• [PROBLEM TO WORK ON]
Set down exactly the lines of the records from the top to the line containing "This is due"; include both.

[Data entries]
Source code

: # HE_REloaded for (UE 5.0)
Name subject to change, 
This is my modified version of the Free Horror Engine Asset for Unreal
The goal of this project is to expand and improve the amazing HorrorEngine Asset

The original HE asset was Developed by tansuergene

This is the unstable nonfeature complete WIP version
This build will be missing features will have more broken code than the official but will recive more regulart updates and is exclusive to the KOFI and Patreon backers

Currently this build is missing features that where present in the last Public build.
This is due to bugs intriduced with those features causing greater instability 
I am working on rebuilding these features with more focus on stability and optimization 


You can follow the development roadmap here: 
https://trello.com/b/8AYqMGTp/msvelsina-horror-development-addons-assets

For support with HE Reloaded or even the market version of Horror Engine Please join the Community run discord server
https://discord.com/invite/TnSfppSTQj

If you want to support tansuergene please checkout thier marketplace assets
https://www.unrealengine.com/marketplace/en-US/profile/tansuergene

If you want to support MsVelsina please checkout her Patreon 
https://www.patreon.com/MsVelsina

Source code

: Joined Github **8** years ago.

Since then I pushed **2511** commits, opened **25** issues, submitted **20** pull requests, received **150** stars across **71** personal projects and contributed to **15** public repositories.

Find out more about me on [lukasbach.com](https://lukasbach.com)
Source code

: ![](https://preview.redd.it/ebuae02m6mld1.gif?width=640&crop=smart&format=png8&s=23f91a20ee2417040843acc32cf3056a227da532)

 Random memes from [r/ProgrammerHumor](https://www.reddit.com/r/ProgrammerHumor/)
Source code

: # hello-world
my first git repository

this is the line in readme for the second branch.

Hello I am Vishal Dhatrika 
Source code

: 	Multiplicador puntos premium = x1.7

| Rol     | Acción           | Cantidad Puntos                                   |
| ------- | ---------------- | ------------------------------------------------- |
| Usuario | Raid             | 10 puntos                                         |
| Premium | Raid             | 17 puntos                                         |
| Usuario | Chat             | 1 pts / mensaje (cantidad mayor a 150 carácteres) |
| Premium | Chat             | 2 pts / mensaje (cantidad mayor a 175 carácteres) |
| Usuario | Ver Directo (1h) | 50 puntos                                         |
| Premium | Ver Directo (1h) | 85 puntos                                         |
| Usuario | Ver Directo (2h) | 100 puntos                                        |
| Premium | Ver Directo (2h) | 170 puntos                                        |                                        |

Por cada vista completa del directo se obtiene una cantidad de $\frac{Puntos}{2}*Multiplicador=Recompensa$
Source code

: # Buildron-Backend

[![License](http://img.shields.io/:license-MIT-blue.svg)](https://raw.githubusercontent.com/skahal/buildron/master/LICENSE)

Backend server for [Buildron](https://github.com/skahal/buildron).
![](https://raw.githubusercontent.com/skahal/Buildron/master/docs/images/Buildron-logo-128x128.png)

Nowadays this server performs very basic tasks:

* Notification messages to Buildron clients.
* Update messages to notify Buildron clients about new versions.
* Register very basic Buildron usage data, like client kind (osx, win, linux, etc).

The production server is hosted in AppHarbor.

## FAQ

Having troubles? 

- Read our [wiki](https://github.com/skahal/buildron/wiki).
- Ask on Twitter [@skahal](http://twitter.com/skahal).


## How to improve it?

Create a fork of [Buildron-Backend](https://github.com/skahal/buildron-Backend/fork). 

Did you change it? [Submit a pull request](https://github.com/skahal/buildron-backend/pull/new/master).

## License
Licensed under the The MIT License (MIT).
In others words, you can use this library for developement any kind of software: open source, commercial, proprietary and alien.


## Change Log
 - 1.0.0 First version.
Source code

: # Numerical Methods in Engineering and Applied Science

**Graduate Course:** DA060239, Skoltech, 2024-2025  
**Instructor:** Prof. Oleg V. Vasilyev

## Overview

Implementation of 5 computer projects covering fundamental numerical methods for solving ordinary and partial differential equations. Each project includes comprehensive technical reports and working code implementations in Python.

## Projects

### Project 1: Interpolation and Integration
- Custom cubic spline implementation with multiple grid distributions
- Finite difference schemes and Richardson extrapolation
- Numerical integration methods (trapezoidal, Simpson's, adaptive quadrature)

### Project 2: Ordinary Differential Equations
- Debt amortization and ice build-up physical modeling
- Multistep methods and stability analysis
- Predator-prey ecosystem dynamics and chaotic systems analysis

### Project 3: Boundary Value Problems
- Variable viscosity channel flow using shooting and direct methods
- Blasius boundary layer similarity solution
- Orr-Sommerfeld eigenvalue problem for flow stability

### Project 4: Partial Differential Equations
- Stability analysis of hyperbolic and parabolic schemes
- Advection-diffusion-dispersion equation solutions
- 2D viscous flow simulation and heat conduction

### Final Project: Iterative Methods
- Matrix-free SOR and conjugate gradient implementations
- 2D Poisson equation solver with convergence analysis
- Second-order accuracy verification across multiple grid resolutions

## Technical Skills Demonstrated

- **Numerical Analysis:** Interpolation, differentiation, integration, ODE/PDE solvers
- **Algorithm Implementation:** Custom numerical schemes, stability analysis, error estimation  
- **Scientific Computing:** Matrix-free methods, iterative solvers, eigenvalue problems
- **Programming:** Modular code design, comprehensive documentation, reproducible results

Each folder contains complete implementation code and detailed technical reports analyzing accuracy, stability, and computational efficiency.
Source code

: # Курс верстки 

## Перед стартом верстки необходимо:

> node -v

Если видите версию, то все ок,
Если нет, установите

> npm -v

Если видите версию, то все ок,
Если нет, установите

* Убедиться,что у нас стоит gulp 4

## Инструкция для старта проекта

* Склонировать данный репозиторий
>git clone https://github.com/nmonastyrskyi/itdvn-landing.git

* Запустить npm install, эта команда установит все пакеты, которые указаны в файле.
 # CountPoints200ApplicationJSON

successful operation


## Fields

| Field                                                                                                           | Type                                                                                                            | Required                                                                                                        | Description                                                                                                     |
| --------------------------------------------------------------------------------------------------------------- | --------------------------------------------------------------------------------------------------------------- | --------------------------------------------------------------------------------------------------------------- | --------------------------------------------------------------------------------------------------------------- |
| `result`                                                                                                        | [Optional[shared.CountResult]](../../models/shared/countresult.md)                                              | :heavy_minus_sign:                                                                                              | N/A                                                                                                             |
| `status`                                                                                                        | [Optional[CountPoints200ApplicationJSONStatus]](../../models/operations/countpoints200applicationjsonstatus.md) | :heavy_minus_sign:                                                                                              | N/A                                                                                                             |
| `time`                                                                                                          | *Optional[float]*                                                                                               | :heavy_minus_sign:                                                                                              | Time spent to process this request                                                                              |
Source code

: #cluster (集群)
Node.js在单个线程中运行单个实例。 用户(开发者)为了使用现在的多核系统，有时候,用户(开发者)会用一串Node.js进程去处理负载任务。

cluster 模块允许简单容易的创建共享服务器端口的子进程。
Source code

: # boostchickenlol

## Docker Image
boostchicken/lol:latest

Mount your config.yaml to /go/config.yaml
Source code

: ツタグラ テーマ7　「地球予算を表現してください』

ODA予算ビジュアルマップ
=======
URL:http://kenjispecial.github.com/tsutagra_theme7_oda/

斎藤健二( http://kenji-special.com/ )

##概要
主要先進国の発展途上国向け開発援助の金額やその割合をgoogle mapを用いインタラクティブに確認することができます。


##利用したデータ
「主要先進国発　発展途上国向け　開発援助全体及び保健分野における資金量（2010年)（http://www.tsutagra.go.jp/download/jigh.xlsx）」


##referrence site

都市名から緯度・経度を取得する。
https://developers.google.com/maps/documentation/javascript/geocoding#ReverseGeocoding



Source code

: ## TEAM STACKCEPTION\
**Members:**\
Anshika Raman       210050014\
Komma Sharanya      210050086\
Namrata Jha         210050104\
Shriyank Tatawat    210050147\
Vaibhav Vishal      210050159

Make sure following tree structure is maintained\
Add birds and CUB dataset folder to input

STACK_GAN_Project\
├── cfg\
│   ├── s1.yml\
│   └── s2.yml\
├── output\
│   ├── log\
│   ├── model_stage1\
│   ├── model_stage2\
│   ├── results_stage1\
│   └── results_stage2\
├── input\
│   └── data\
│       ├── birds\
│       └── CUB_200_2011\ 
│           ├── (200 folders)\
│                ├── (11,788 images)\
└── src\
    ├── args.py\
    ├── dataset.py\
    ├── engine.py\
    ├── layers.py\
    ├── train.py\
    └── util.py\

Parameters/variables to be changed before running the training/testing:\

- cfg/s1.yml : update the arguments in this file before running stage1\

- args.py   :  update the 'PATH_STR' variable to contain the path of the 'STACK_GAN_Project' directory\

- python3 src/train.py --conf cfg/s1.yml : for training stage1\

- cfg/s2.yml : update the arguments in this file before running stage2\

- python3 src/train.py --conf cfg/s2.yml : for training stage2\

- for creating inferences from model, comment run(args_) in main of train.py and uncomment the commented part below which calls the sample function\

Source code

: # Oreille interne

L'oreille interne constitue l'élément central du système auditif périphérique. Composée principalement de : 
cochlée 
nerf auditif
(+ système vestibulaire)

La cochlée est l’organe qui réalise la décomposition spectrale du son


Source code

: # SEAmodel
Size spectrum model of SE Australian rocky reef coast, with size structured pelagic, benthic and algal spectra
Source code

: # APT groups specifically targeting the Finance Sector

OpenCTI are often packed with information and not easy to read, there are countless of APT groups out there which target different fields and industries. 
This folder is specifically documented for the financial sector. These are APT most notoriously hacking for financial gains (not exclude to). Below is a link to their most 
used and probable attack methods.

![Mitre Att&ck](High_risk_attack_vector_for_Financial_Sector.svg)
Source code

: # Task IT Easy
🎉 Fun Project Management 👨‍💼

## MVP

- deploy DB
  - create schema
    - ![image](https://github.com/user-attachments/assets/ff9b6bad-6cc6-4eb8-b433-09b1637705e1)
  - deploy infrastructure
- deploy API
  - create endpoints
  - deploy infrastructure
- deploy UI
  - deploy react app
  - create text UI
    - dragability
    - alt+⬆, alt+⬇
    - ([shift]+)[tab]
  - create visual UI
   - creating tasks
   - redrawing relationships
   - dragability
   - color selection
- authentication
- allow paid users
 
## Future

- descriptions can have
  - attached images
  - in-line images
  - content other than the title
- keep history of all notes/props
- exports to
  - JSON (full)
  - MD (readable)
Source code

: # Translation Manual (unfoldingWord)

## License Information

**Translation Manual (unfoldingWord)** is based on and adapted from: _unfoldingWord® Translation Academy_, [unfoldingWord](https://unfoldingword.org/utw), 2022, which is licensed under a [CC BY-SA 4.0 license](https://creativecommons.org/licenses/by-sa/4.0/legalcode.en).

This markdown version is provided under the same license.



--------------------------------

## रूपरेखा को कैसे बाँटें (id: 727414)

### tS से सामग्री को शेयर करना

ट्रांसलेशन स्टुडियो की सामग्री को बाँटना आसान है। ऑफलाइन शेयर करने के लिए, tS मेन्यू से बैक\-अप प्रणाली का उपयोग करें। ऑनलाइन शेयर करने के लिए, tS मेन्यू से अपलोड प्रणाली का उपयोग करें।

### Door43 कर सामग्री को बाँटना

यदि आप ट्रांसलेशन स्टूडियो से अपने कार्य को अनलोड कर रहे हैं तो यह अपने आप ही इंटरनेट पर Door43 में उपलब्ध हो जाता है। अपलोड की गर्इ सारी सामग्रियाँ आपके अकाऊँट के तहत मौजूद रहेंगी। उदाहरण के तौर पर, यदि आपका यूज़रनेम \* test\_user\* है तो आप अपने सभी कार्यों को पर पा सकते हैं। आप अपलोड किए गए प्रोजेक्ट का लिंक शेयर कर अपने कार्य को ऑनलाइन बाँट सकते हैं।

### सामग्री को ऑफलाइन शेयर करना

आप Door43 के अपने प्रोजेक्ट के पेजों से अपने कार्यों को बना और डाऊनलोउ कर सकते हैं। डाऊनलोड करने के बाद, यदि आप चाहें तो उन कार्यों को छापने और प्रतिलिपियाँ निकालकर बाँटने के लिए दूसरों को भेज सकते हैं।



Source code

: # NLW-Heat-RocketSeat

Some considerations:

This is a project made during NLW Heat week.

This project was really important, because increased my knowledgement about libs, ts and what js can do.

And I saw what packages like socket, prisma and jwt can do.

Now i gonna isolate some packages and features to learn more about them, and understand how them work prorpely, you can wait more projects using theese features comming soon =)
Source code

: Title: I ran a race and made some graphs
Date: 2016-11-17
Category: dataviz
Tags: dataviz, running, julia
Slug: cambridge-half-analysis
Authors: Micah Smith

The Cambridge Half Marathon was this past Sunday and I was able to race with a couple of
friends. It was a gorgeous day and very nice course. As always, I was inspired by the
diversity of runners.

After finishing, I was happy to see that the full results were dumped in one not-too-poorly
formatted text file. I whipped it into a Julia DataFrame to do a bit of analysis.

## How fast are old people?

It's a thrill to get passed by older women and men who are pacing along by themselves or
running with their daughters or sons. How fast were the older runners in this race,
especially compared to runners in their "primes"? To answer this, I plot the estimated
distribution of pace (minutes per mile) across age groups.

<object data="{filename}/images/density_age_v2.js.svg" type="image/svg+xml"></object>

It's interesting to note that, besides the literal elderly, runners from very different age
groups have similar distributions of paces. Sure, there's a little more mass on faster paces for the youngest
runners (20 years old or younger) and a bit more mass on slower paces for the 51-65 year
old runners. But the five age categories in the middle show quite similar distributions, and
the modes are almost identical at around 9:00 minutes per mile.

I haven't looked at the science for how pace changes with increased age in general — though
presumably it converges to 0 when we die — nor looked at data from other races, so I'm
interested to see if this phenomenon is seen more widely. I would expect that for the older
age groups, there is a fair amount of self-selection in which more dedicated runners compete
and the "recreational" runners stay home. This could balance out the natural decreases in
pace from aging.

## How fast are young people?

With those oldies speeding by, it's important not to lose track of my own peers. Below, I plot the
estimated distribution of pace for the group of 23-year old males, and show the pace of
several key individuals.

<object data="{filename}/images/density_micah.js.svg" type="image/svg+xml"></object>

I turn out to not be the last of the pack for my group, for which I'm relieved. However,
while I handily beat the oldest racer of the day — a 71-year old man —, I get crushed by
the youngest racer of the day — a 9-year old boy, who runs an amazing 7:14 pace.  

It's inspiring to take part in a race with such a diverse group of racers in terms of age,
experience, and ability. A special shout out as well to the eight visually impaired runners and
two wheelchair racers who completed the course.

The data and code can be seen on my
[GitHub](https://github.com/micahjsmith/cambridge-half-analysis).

• [RESPONSE AREA]
Source code

: # HE_REloaded for (UE 5.0)
Name subject to change, 
This is my modified version of the Free Horror Engine Asset for Unreal
The goal of this project is to expand and improve the amazing HorrorEngine Asset

The original HE asset was Developed by tansuergene

This is the unstable nonfeature complete WIP version
This build will be missing features will have more broken code than the official but will recive more regulart updates and is exclusive to the KOFI and Patreon backers

Currently this build is missing features that where present in the last Public build.
This is due to bugs intriduced with those features causing greater instability 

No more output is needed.